*** RECORDS SHOWN Section Begins ***
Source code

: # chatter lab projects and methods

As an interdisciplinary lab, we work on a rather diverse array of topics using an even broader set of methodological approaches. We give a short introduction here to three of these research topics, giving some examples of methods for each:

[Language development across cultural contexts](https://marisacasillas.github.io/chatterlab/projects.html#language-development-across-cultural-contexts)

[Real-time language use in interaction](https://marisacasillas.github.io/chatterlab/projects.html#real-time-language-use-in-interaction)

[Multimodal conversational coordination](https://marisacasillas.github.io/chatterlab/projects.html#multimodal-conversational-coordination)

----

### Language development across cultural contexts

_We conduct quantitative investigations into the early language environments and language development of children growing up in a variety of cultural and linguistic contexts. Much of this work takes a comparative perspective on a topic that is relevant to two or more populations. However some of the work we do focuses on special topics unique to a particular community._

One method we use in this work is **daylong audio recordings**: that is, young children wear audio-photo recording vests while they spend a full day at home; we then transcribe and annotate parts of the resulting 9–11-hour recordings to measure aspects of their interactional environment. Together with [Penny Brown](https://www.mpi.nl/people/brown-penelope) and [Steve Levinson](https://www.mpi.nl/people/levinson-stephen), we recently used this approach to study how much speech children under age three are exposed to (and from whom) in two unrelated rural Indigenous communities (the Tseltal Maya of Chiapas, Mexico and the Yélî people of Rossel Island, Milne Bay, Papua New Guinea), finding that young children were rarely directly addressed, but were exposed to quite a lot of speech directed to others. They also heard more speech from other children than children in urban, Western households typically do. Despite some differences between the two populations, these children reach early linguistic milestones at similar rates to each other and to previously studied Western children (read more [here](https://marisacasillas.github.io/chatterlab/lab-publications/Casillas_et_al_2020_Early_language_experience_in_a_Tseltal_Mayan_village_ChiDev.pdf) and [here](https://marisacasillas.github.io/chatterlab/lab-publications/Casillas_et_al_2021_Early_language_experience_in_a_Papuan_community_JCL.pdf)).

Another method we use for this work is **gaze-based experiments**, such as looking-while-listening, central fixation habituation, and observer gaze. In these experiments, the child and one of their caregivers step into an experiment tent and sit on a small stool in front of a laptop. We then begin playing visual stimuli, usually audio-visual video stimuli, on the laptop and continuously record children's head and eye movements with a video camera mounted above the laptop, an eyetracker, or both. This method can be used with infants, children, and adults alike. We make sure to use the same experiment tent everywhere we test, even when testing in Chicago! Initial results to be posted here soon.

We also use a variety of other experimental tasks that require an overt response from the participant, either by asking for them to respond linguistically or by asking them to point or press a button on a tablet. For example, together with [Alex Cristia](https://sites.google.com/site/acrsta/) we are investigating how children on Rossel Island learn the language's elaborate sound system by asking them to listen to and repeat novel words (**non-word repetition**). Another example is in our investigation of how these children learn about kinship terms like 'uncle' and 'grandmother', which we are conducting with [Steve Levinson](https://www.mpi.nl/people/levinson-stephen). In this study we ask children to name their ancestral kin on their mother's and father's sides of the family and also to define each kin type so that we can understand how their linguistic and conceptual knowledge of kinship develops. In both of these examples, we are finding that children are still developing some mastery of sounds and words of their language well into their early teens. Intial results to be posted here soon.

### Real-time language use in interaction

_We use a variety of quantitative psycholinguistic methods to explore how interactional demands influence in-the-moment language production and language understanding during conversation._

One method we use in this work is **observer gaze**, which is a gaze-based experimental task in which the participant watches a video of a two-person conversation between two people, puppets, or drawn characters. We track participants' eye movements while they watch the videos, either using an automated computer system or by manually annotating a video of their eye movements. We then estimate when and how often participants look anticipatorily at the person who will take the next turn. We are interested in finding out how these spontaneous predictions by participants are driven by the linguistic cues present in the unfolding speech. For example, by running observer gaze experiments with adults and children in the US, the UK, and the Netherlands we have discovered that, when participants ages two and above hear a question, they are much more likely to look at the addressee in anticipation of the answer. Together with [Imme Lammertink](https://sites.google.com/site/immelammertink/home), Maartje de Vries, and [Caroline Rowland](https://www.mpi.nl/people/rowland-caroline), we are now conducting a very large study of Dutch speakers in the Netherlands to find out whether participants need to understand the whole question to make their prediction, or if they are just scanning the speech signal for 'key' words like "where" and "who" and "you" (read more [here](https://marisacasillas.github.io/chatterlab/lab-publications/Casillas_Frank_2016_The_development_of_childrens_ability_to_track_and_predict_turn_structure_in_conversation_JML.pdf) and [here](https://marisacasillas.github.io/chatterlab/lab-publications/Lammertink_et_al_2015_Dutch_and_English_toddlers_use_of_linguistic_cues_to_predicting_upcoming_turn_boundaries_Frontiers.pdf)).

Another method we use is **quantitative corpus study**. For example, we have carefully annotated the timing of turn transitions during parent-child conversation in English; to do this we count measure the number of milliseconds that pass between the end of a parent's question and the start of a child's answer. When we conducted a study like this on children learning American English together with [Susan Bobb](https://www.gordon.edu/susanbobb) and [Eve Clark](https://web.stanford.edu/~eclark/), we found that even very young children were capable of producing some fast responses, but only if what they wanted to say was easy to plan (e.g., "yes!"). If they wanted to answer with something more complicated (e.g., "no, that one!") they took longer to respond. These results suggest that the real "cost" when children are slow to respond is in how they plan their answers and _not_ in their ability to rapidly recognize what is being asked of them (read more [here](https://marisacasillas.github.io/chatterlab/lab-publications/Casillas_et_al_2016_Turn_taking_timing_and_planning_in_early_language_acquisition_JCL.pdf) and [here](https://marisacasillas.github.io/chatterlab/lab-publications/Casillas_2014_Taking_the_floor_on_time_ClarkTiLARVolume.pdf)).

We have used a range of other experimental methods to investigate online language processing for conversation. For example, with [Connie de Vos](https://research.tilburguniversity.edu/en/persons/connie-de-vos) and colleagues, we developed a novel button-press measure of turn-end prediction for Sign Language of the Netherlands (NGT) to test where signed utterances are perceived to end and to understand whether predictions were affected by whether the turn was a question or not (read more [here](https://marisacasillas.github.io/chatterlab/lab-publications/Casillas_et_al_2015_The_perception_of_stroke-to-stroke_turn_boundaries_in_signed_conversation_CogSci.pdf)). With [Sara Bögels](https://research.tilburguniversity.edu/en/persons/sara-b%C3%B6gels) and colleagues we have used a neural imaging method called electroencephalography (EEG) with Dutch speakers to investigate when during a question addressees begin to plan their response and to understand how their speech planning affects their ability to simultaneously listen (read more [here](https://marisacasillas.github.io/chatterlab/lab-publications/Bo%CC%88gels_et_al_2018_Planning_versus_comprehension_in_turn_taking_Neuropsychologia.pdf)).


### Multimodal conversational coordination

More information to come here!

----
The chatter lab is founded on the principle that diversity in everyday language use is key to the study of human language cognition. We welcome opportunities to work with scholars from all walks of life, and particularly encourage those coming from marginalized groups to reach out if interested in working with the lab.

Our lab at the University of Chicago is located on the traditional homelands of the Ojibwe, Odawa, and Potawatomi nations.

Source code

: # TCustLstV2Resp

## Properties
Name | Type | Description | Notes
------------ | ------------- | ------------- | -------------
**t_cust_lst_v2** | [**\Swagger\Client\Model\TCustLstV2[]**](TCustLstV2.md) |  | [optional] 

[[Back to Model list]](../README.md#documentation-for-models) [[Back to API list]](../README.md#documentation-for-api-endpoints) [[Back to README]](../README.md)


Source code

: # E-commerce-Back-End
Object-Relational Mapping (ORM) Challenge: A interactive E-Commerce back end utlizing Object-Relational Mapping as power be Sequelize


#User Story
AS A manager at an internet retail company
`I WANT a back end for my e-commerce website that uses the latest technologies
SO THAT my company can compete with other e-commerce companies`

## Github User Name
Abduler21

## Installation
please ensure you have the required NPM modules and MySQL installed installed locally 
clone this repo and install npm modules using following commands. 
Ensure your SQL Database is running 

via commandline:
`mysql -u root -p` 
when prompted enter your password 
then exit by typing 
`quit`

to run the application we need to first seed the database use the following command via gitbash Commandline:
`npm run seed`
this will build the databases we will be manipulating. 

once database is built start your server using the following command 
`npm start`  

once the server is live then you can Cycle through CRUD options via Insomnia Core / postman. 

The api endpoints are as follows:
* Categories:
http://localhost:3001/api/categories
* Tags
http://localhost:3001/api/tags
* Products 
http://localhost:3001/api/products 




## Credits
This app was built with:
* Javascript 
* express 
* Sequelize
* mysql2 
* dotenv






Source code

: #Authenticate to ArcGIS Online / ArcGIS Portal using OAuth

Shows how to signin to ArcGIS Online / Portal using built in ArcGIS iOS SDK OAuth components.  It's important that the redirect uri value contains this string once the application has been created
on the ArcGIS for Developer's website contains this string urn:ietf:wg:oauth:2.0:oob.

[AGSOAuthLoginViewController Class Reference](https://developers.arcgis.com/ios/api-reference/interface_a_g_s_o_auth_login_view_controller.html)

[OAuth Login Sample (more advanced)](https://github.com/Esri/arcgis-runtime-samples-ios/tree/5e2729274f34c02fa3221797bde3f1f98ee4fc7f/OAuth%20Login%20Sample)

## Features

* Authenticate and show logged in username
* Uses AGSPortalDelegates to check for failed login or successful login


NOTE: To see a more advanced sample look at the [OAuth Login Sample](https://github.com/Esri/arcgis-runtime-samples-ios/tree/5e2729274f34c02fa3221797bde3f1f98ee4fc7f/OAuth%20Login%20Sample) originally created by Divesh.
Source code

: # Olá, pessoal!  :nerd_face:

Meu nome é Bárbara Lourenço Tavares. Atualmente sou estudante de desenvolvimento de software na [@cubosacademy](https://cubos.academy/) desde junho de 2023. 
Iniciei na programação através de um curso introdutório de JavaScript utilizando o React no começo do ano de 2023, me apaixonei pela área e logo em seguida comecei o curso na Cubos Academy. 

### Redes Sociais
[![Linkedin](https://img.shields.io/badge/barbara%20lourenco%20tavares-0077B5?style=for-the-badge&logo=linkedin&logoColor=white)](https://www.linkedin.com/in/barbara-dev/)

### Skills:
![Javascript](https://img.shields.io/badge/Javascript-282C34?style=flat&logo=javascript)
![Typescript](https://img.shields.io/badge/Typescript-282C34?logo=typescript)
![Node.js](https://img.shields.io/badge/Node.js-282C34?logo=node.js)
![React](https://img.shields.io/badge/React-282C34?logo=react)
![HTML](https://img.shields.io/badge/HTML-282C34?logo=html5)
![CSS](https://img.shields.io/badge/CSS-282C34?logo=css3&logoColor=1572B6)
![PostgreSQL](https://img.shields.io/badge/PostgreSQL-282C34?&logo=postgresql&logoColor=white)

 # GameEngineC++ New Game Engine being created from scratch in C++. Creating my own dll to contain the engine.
*** RECORDS SHOWN Section Ends ***
- _WHAT IS EXPECTED_:
Within the entries above, work out how many lines contain the word "Chicago". The number alone is the answer.

- _SOLUTION TO THIS PROBLEM_:
2